ISCC-UNIT Meta-Code#
IEP: | 0002 |
---|---|
Title: | ISCC-UNIT Meta-Code |
Author: | Titusz Pan tp@iscc.foundation |
Comments: | https://github.com/iscc/iscc-ieps/issues/7 |
Status: | Draft |
Type: | Core |
License: | CC-BY-4.0 |
Created: | 2022-09-28 |
Updated: | 2024-01-04 |
Note
This document is a DRAFT contributed as input to ISO TC 46/SC 9/WG 18. The final version is developed at the International Organization for Standardization as ISO/DIS 24138
1. General#
The Meta-Code is a similarity hash generated from referent seed metadata as defined in IEP-0012
2. Purpose#
The Meta-Code shall support the following use cases:
- clustering of digital assets based on their metadata;
- discovery of digital assets with similar metadata;
- verification or manual disambiguation of matching codes.
3. Format#
The Meta-Code shall have the data format as illustrated in Figure 2:
EXAMPLE: 64-bit Meta-Code in its canonical form:
ISCC:AAAUL6P7RMVNT4UJ
EXAMPLE: 256-bit Meta-Code in its canonical form:
ISCC:AADUL6P7RMVNT4UJJ4SMTDXBL5JFZ5XPCDKO42XYPJEVQ4L7PTYDORQ
4. Inputs#
Seed metadata is the metadata that is used as the input to calculate the Meta-Code and has three possible elements:
- name (required): the name or title of the work manifested by the digital asset;
- description (optional): a disambiguating textual description of the digital asset;
- meta (optional): subject, industry, or use-case specific metadata.
NOTE 1
Because seed metadata is used to construct the Meta-Code, changes to its value may produce different (and therefore no longer matching) Meta-Codes.
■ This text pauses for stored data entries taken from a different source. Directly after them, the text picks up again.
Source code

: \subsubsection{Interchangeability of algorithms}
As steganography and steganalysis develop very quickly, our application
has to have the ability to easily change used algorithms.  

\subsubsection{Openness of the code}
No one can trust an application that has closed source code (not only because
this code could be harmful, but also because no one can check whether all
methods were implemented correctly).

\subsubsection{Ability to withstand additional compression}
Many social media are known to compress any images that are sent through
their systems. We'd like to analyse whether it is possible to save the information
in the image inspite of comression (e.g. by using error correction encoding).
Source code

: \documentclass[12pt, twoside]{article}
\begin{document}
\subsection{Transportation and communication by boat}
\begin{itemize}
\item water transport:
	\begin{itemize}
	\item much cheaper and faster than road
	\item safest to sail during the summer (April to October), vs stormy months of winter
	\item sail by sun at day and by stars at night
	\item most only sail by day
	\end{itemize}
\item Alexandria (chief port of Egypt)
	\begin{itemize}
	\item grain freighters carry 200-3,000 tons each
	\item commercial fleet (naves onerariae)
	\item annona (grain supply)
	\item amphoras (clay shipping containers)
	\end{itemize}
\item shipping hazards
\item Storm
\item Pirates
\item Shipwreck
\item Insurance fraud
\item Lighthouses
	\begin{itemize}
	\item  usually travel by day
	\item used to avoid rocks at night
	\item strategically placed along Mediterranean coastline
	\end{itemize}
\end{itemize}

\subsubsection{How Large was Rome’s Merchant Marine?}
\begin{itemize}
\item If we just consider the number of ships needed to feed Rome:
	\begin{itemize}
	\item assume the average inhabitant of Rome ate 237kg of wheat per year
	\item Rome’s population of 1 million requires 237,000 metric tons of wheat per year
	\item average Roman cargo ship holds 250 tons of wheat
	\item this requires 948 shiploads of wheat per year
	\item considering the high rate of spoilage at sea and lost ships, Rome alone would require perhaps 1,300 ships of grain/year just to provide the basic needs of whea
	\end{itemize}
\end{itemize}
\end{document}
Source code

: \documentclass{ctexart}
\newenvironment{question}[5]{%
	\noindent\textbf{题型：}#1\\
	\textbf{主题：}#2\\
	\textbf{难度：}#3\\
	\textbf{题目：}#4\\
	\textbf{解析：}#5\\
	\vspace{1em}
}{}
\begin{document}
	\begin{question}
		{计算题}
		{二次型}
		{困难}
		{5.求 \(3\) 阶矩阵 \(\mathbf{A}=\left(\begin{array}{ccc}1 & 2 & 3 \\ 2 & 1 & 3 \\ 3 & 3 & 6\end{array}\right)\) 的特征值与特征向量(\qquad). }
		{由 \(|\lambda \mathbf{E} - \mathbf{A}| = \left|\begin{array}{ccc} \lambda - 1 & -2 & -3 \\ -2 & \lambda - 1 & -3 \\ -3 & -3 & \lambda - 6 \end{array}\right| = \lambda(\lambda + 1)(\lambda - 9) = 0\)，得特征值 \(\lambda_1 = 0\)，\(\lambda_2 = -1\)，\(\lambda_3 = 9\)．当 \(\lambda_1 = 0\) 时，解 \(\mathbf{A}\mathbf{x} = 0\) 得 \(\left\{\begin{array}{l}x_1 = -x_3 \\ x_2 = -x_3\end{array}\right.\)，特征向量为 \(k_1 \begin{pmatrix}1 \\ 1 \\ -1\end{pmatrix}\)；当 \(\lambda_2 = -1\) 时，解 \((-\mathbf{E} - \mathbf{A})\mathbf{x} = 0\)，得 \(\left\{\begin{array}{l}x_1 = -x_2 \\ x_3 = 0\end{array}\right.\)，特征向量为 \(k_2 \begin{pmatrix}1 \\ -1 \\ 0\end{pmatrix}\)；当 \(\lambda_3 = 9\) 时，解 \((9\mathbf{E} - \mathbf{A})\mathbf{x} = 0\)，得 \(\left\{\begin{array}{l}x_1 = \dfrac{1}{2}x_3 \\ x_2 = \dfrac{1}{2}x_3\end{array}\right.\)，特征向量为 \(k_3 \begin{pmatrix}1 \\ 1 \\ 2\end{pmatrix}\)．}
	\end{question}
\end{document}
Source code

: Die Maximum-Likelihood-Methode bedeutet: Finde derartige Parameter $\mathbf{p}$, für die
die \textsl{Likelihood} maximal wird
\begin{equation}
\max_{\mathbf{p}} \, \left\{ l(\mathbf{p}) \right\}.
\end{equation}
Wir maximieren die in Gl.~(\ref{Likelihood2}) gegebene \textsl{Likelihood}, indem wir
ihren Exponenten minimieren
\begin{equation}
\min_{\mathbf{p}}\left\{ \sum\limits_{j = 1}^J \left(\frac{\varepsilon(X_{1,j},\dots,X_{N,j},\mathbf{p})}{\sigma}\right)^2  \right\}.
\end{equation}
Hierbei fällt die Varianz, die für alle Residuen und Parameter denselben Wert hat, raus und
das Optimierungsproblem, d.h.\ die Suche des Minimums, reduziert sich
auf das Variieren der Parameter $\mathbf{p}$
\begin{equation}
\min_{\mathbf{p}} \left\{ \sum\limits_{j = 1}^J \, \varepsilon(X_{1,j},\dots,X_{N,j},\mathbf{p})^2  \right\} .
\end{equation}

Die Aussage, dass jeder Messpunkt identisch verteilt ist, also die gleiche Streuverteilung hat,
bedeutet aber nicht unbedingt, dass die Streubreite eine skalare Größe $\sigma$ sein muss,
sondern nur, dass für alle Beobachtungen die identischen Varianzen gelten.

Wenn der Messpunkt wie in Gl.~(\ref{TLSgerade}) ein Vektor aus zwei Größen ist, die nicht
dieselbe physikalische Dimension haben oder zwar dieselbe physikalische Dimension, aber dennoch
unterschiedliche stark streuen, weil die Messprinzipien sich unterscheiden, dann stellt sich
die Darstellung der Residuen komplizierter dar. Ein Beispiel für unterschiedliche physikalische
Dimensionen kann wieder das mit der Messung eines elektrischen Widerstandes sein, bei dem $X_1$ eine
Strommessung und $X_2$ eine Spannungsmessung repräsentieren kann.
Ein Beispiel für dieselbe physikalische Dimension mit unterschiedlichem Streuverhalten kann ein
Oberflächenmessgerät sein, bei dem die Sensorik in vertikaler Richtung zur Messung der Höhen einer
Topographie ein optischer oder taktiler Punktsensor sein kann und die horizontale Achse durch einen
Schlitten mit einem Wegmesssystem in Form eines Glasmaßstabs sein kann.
Seed metadata is stored and carried along unaltered with ISCC Metadata if automated verification of the Meta-Code based on the original seed metadata is required.
NOTE 2
The identifier standards and their schemas defined by ISO/TC 46/SC 9 provide helpful guidance in selecting seed metadata.
4.1 name element#
The text input for the name element shall be pre-processed before similarity hashing as follows:
- Apply ISO/IEC 10646 NFKC Unicode Normalization (see Unicode Normalization Forms https://unicode.org/reports/tr15/#Norm_Forms).
- Remove control characters (see Unicode Character Database https://www.unicode.org/ucd/).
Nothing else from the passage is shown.